Mexico’s Tehuantepec land corridor and a proposed route through Guatemala are the examples officials name most often. The worry is not that a rail line replaces the canal, but that it skims off the marginal cargo that makes the hub lucrative.
The terminals are the commercial centrepiece of a wider modernisation plan worth about eight and a half billion dollars, which also includes an interoceanic pipeline and a new reservoir to secure the canal’s water supply.
How is the Panama Canal terminals contest being run?
Carefully, and with lessons clearly drawn from a bruising recent dispute. The prequalification stage is run as a straight pass or fail, with every applicant that clears a high technical and financial bar advancing, rather than being cut to a shortlist.
That bar is steep. Applicants must demonstrate at least eight years as a terminal operator, six terminals run in the past year, and six million boxes handled in their most recent year.
One design choice stands out. The rules bar any single operator from holding both new terminals and the separate pipeline, an explicit attempt to spread the corridor across several distinct companies.
The shadow over the process
This tender does not take place in calm waters. Earlier this year Panama’s Supreme Court voided a decades-old concession held by a Hong Kong company for two other canal-side ports, at Balboa and Cristóbal.
That ruling derailed a proposed sale of those ports to a group led by the American investor BlackRock and the shipping line MSC, a deal Beijing moved to block. Interim operation passed to units of Maersk and MSC.
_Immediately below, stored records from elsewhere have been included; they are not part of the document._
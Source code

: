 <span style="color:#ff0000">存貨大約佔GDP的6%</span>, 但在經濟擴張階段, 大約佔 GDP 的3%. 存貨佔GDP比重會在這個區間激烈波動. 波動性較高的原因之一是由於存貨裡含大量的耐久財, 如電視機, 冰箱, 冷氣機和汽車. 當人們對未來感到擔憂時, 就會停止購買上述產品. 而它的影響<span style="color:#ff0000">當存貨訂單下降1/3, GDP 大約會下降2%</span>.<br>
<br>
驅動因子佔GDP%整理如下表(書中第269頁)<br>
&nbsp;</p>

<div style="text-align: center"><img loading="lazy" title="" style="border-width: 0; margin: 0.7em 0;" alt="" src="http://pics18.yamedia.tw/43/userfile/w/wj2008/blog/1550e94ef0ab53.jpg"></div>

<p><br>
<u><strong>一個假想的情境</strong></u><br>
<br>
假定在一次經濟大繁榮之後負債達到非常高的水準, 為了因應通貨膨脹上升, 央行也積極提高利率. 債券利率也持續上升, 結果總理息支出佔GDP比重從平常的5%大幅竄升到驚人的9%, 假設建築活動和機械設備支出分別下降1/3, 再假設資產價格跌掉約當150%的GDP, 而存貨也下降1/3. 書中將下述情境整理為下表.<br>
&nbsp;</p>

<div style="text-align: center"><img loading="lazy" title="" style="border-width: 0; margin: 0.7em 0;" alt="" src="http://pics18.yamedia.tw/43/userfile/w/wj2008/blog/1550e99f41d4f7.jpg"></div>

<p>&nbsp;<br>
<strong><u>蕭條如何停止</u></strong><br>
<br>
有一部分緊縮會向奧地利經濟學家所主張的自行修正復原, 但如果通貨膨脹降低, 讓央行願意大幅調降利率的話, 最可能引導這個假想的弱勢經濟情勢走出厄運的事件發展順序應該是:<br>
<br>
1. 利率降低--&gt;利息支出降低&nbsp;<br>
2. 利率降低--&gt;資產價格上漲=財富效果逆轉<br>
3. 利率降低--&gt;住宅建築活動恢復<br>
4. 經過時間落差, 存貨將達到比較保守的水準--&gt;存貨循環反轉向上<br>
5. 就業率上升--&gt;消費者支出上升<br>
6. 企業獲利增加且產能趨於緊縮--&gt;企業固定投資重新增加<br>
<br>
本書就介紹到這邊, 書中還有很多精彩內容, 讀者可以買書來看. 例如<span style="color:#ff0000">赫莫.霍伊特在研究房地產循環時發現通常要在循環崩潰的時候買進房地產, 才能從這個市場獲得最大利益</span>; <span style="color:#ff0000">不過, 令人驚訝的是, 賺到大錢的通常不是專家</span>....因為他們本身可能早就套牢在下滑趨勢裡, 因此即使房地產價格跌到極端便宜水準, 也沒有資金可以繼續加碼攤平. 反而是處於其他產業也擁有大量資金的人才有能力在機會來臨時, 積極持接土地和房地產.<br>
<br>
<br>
The canal chief has insisted the fight over the old ports has not interrupted the tender for the new ones, and that companies from Europe, the Americas, China and the region may bid on equal terms.
The cross-concession rule reads, in that light, as insurance. Having watched two gateway ports become a geopolitical flashpoint, the authority is designing the new ones so that no single operator can dominate them.
There is a candour behind the whole exercise worth noting. The canal runs ships, power plants and water systems, but it has never run a port itself, which is why it has set the operator bar so high and leaned on outside expertise.
Frequently Asked Questions
What happens next, and why should an investor care?
Prequalified bidders now enter one-on-one talks with the authority to settle the final terms. A contract award is targeted for around 2027, with the terminals due to open in 2029 under twenty-year concessions.
For anyone with cargo moving through the Americas, the winners will shape service reliability and cost for a decade. And a new canal administrator, Ilya Espino de Marotta, takes over in October, inheriting the whole programme.